NTTによると、2023年11月の「tsuzumi」発表以来、500件以上の相談が寄せられており、製造、自治体、金融などの機密性の高い業界からの関心が高いようです。CX、EX向上や業務自動化などの活用に期待が寄せられています。

出典:NTT

NTTでは今後、「tsuzumi」の多言語対応と、業界別の特化モデル開発を進めます。優れた言語モデルをNTTのアセットと組み合わせ、グローバルに提供していく、と述べています。

日本語特化の大規模言語モデル(LLM)を使うメリット

NTTが開発した「tsuzumi」のように、日本語に特化したLLMを利用することで、次のようなメリットが得られます。

  1. 言語の適切な使用
    • 文法的に正しい文章生成が可能
    • 言い回しの自然さ
    • 敬語の適切な使い分け(例:上司に対しては丁寧語「お待たせしました」、友人には常体「待ったよ」など)
  2. 文化的コンテクストの理解
    • 「前例にないこと」の意味を正しく解釈(革新的なことを指す肯定的な意味合い)
    • 「おじぎ」「お世話になりました」など日本文化の慣習への配慮
    • 「花見」「節分」などの行事の背景を踏まえた自然な説明
  3. 専門用語と領域知識の活用
    • 法律用語などを正しく使用
    • 医療分野の専門用語(例:「糖尿病」「白血球」など)の適切な定義と使用
    • テクノロジー分野の用語(例:「AI」「ニューラルネットワーク」など)の自然な説明
  4. ユーザー体験の向上
    • 母語話者に対する自然な言語の使用
    • 地域性に合わせた対応(例:関西弁「おおきに」「まいっか」の理解と使用)

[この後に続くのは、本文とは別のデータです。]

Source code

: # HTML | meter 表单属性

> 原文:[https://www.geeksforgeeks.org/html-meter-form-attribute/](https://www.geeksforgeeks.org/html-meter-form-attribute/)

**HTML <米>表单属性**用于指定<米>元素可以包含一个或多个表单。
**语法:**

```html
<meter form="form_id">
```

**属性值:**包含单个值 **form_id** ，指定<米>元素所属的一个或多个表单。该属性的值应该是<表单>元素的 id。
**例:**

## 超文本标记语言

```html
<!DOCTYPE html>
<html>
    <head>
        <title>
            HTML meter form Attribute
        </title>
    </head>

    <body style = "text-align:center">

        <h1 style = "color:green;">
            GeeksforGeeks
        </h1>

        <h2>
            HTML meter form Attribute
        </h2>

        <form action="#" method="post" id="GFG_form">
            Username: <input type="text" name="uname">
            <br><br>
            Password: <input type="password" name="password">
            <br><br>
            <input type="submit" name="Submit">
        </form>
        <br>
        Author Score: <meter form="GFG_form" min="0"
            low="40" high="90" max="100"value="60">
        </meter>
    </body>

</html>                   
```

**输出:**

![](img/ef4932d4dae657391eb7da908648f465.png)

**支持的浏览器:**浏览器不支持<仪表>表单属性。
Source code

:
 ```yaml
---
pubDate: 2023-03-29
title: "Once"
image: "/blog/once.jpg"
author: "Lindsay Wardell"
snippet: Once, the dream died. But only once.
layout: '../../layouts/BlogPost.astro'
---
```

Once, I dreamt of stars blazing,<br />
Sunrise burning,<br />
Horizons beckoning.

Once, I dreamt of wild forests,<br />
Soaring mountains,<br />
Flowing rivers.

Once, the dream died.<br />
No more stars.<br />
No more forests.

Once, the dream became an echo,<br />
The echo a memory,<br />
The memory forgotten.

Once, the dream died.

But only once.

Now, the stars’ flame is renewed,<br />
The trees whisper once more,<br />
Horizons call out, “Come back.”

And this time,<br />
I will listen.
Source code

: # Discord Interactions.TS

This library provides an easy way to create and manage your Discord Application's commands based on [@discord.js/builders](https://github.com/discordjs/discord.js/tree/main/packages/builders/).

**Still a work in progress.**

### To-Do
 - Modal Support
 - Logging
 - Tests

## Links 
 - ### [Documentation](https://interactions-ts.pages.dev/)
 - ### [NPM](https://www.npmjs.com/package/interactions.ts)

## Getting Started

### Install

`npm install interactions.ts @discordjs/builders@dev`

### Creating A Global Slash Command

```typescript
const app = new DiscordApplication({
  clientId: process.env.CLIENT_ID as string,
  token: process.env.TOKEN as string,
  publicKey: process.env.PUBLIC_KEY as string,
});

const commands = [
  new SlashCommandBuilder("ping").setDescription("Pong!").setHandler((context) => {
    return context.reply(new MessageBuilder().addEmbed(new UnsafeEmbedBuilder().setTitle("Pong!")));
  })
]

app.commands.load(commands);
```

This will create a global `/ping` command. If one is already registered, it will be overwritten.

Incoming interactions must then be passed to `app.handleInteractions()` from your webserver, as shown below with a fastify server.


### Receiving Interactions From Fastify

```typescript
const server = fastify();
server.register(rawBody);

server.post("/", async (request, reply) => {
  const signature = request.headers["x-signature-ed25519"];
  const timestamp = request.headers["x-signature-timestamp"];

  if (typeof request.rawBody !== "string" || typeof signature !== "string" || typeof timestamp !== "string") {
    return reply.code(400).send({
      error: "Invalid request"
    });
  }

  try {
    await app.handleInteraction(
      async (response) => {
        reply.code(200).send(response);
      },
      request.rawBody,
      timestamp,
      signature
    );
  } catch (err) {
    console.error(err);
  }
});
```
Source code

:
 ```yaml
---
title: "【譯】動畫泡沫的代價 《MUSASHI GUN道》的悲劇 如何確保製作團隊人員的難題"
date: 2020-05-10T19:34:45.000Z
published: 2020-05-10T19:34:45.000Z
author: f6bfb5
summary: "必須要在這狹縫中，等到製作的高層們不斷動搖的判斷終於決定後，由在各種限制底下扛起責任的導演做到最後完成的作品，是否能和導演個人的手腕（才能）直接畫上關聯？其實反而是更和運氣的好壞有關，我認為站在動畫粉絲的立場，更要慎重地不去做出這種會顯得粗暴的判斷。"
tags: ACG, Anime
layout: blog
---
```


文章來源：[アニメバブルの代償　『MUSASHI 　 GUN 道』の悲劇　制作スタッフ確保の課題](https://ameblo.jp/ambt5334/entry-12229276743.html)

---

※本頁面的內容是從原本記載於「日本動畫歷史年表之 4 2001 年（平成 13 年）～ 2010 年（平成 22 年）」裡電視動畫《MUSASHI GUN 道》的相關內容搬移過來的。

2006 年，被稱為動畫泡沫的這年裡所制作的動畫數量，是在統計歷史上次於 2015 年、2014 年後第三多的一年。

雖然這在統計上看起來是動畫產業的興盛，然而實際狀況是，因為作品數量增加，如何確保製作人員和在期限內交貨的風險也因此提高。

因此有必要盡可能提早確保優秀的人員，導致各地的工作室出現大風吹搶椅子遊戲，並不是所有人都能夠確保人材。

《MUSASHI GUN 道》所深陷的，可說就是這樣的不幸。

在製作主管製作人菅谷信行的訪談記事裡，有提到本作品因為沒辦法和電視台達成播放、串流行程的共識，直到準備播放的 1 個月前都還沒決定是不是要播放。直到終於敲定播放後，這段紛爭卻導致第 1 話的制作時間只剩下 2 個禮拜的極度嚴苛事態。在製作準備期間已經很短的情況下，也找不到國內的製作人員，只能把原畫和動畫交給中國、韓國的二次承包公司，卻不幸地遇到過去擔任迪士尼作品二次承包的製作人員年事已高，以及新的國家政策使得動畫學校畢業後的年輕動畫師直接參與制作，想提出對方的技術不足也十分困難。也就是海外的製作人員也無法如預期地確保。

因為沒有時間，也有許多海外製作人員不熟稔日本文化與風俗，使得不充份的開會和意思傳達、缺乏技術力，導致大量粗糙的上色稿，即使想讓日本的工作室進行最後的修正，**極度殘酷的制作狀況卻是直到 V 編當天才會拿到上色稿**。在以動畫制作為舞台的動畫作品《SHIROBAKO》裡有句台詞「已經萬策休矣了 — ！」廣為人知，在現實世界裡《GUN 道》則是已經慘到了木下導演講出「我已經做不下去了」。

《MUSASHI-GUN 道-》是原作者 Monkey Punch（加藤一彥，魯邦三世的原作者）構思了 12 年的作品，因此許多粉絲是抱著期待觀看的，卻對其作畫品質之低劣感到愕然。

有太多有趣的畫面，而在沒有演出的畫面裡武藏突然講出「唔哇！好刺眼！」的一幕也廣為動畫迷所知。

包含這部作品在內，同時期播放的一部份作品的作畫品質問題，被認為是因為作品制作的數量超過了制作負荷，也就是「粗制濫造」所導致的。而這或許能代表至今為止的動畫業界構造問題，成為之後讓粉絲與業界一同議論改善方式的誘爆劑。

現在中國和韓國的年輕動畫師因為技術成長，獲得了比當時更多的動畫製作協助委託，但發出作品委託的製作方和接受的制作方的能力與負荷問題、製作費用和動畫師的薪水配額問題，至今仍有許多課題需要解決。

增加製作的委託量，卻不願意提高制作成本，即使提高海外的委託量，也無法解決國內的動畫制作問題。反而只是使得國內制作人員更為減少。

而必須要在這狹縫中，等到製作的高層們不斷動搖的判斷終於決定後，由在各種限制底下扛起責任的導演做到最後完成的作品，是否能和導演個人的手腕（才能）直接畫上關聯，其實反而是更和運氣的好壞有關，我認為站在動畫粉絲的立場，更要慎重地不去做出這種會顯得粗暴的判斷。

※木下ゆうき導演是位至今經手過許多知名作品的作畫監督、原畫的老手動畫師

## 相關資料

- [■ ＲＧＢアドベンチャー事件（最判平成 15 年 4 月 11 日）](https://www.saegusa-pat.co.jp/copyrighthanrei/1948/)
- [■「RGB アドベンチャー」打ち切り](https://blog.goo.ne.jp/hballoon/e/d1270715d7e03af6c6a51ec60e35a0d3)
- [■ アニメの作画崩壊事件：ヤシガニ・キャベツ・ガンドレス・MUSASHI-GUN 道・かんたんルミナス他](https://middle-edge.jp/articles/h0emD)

このように、日本語特化LLMは、言語、文化、専門性、ユーザー体験などの側面で大きなメリットを持ち、幅広い分野での活用が見込まれます。

まとめ

NTTは、2023年11月に発表した大規模言語モデル「tsuzumi」の商用サービスを開始したことを発表しました。

tsuzumiのソリューションは様々な業界・環境で利用可能であり、パートナープログラムを活用した企業や自治体の開発支援も提供しています。

自身の業務の生産性向上に向けて、日本語に特化したLLMを活用してみてはいかがでしょうか。